As one spiritual writer who shared this about today’s reading said, “When things are going great it’s easy to start believing that the good things in our life come from us, from our goodness or wisdom, from our efforts or ambition. We begin to see ourselves as the authors of our lives, the masters of our own destinies. That’s when our egos can begin to take over, inflating our own sense of self-importance. And spiritually, that’s a pretty dangerous place to be. Who needs God? I have me.”
That’s true and when things are going badly that’s when it’s natural for me to turn to God much more. That’s what Moses shares in the first reading; here the people had been liberated after so many years of forced slavery and were now free and their gratitude lasted until the food ran out and they were hungry: their gratitude ended and complaining began. Is there a pattern in this in the way I act at times?

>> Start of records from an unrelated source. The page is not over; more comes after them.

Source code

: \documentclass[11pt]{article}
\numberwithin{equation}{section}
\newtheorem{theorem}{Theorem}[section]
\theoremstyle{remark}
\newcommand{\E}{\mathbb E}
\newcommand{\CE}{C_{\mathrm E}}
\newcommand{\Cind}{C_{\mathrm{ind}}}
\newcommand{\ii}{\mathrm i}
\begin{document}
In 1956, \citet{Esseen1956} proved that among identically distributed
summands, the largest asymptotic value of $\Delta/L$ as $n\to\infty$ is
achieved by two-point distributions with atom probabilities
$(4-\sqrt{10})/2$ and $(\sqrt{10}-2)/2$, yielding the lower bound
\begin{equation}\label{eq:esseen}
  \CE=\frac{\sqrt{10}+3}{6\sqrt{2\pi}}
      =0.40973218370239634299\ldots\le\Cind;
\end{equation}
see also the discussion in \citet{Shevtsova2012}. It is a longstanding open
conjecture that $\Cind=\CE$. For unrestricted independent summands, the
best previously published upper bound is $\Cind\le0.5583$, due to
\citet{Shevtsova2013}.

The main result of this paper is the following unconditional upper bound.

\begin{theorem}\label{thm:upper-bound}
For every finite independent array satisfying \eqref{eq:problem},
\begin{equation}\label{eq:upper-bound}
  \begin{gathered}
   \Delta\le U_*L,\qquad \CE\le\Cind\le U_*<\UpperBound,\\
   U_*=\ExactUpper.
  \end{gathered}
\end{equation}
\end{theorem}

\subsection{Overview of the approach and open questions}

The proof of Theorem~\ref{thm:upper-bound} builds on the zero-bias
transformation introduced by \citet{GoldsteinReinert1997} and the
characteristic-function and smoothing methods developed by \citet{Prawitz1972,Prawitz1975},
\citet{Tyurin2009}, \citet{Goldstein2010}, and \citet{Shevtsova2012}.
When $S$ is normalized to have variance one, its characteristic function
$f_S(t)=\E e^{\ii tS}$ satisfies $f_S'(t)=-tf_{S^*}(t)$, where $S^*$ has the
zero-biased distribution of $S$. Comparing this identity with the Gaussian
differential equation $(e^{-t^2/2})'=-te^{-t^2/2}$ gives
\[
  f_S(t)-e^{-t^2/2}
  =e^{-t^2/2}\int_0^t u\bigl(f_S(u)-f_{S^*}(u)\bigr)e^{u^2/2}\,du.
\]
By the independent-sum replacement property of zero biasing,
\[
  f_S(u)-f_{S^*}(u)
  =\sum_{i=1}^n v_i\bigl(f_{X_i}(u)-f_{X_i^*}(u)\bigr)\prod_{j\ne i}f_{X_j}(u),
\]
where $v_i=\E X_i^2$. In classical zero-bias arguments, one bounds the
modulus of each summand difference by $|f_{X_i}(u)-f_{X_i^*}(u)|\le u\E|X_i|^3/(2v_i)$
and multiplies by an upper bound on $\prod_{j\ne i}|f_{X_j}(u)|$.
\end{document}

It takes faith for me to realize completely that I need God every moment. It takes real faith for me to realize that God is with me in the good times of my life and the difficult times. It takes real faith for me to realize that God is with me at every moment because that’s the way that God is: He loves me each moment and every moment of every hour and every day and month and year, because that’s what Jesus told us that God does. Now why do I have problems with this? I really don’t but the better question is what prevents me from seeing this love and care of God at every moment because I and each person are that important to Him? And Jesus knew what I need and what everyone needs and that’s Himself.
The people in the Gospel saw the miracle of the loaves and fishes and figured that this was something and they could have an instant God experience anytime so why not make Jesus king. Jesus told them they were searching for the wrong kind of God. He gives each of us food for our journey to Himself.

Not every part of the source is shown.